▶ [INSTRUCTIONS FOR THE TASK]: After locating the line that contains "2. **Using Custom Certificate**" in the data below, set down exactly that line and each one after it through the line that contains "### Common Issues", and nothing more.

▶ [RECORDED INFORMATION]:
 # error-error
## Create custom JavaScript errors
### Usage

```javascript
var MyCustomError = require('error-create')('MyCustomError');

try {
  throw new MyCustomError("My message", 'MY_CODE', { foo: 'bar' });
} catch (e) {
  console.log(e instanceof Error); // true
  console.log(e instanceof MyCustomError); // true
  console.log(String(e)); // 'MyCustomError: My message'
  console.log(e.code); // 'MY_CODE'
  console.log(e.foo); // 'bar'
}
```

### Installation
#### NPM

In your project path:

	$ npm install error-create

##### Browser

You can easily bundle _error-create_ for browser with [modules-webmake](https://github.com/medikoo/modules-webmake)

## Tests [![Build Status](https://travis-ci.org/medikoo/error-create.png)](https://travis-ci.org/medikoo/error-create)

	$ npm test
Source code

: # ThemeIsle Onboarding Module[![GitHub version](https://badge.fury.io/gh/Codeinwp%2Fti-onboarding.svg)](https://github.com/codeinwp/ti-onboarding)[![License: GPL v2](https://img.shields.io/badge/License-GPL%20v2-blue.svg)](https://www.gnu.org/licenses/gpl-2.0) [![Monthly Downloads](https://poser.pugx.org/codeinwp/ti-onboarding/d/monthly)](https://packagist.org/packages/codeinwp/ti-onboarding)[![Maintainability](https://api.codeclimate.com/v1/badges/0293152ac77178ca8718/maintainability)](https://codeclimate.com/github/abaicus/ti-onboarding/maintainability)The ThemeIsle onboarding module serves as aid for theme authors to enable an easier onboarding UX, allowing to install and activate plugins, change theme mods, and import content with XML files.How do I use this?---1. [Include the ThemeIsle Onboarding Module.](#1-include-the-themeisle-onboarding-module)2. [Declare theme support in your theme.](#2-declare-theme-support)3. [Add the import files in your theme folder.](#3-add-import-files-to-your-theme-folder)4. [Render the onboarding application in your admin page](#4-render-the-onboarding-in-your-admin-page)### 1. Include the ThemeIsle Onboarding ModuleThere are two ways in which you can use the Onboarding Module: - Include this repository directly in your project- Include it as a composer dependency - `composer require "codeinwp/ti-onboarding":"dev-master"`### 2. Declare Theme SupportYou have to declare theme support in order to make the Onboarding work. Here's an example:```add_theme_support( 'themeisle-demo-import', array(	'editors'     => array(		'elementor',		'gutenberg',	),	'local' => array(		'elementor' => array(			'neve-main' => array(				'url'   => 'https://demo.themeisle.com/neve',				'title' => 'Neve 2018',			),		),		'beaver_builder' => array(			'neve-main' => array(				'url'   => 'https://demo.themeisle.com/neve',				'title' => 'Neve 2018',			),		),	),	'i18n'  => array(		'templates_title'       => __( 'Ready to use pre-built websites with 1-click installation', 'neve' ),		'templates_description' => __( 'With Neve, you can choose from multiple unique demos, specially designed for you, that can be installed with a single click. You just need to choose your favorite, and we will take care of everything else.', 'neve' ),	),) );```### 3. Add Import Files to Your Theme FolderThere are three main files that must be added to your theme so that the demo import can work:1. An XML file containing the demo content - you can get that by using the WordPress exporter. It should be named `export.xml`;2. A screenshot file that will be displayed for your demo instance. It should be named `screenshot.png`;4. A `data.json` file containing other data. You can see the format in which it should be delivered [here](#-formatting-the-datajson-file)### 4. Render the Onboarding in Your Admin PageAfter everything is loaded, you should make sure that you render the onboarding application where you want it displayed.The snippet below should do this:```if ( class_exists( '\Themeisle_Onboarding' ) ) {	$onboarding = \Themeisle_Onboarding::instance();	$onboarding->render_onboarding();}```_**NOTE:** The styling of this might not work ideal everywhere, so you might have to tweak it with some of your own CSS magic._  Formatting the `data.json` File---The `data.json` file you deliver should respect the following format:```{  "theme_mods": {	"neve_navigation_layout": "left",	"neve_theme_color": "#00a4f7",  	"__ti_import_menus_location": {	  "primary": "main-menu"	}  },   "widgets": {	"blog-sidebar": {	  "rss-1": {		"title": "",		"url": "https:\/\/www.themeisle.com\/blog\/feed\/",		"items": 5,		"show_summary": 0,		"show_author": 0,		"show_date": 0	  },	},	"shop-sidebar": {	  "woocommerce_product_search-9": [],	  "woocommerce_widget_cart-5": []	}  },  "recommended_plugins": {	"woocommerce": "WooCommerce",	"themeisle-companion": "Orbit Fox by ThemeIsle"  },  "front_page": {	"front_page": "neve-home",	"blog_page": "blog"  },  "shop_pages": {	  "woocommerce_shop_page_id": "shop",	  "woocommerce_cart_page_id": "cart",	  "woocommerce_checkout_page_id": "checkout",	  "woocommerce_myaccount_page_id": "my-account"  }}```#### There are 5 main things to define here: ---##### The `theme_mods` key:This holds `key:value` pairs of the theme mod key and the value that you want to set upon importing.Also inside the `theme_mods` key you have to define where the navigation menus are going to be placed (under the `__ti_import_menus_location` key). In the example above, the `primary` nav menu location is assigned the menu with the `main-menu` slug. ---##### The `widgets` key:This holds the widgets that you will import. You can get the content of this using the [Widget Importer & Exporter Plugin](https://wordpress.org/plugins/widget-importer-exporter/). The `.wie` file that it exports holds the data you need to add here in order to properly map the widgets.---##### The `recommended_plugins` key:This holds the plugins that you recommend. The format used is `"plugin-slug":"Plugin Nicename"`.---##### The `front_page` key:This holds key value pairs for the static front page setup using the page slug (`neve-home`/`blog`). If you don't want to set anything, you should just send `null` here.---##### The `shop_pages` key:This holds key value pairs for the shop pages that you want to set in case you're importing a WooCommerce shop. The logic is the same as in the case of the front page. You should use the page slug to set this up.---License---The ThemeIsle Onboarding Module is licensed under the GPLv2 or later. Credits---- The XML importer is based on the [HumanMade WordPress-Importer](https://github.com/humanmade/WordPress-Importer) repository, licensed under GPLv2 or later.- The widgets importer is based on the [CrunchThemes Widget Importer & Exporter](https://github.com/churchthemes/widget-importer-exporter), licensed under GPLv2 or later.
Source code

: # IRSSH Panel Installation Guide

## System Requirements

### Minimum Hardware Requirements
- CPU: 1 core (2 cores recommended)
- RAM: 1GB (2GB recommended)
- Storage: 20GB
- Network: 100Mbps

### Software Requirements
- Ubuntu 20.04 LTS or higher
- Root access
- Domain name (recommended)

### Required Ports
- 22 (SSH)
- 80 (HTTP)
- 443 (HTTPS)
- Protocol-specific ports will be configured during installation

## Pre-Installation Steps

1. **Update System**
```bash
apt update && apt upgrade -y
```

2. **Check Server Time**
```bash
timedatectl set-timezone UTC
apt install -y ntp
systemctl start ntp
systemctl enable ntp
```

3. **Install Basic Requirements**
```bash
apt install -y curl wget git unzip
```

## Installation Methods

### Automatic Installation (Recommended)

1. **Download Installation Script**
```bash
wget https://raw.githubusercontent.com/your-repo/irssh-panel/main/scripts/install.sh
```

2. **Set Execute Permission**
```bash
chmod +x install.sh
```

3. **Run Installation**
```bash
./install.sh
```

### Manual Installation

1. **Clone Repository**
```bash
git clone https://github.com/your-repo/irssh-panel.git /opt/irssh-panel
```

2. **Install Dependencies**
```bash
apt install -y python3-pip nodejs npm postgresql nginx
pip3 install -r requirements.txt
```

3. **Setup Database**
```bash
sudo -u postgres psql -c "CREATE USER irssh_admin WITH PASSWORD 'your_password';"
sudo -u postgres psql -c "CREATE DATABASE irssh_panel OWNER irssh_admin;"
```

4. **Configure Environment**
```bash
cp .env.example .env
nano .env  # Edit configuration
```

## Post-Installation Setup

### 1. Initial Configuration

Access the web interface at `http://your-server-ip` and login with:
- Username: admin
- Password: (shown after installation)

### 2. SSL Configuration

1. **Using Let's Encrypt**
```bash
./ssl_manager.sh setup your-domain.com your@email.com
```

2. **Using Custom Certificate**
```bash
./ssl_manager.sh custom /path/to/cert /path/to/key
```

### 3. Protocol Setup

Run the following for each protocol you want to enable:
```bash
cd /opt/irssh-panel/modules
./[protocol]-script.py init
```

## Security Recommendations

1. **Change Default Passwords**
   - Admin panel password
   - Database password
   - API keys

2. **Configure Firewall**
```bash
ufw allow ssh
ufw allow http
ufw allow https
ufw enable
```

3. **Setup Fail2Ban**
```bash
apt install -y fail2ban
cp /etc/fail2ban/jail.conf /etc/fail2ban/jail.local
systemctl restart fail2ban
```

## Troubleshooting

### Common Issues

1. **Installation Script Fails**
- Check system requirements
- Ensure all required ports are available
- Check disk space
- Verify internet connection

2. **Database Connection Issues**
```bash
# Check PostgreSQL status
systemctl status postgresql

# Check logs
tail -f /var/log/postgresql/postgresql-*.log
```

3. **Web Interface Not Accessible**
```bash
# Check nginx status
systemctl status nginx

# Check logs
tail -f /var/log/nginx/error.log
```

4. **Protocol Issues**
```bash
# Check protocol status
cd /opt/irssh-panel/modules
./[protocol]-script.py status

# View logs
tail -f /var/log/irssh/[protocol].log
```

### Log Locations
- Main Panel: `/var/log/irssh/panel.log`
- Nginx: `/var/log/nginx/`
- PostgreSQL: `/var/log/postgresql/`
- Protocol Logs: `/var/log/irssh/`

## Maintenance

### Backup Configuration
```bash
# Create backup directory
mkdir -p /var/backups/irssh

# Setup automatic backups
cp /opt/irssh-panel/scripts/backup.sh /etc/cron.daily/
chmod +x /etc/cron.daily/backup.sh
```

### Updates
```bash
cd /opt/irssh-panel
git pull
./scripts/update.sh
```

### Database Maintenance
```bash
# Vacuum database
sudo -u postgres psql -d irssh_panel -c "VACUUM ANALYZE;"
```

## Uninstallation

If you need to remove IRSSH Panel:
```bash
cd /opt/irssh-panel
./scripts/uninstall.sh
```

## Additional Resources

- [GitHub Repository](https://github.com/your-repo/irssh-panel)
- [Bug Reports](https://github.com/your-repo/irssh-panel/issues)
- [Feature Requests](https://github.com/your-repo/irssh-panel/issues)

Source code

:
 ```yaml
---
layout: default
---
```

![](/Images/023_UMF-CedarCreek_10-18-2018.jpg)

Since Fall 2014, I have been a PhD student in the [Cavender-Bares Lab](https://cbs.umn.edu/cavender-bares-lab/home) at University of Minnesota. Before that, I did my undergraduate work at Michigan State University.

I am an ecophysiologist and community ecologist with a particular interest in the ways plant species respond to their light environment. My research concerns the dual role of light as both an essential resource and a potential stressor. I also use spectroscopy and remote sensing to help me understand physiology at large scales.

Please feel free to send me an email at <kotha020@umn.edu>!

▶ [RESPONSE TO THIS TASK]:
2. **Using Custom Certificate**
```bash
./ssl_manager.sh custom /path/to/cert /path/to/key
```

### 3. Protocol Setup

Run the following for each protocol you want to enable:
```bash
cd /opt/irssh-panel/modules
./[protocol]-script.py init
```

## Security Recommendations

1. **Change Default Passwords**
   - Admin panel password
   - Database password
   - API keys

2. **Configure Firewall**
```bash
ufw allow ssh
ufw allow http
ufw allow https
ufw enable
```

3. **Setup Fail2Ban**
```bash
apt install -y fail2ban
cp /etc/fail2ban/jail.conf /etc/fail2ban/jail.local
systemctl restart fail2ban
```

## Troubleshooting

### Common Issues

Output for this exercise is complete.